[Collection entries]
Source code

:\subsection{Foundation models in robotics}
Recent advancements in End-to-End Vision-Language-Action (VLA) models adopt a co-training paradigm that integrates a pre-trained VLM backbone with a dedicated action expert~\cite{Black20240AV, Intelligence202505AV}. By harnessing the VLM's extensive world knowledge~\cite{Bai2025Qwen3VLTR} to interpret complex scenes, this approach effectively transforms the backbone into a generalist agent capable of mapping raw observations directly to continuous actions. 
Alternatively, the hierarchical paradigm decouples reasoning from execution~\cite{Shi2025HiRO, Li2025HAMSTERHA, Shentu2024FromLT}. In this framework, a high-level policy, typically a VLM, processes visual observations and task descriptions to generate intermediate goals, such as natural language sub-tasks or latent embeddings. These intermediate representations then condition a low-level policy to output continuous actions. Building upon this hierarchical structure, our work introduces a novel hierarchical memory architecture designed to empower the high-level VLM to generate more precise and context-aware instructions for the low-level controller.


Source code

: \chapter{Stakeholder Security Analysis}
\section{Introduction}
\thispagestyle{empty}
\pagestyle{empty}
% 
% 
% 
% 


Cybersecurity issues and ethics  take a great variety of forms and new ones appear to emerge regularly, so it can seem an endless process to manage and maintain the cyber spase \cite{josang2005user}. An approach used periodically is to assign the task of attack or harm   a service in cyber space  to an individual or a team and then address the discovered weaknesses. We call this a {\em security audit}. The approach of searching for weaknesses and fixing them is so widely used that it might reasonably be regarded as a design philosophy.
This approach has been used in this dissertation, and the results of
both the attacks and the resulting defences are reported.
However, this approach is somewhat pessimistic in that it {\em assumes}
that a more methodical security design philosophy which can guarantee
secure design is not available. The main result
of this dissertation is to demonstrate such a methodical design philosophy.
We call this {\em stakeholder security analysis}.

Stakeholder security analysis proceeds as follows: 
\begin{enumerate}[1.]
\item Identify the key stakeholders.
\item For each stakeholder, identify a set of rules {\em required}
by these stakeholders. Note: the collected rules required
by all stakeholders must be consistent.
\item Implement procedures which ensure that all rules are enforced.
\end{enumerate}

* _AIM OF THE TASK_: All lines from the one with "both the attacks" onward to the end of the records above should be repeated exactly, and only those lines.

* _ANSWER BOX_:
both the attacks and the resulting defences are reported.
However, this approach is somewhat pessimistic in that it {\em assumes}
that a more methodical security design philosophy which can guarantee
secure design is not available. The main result
of this dissertation is to demonstrate such a methodical design philosophy.
We call this {\em stakeholder security analysis}.

Stakeholder security analysis proceeds as follows: 
\begin{enumerate}[1.]
\item Identify the key stakeholders.
\item For each stakeholder, identify a set of rules {\em required}
by these stakeholders. Note: the collected rules required
by all stakeholders must be consistent.
\item Implement procedures which ensure that all rules are enforced.
\end{enumerate}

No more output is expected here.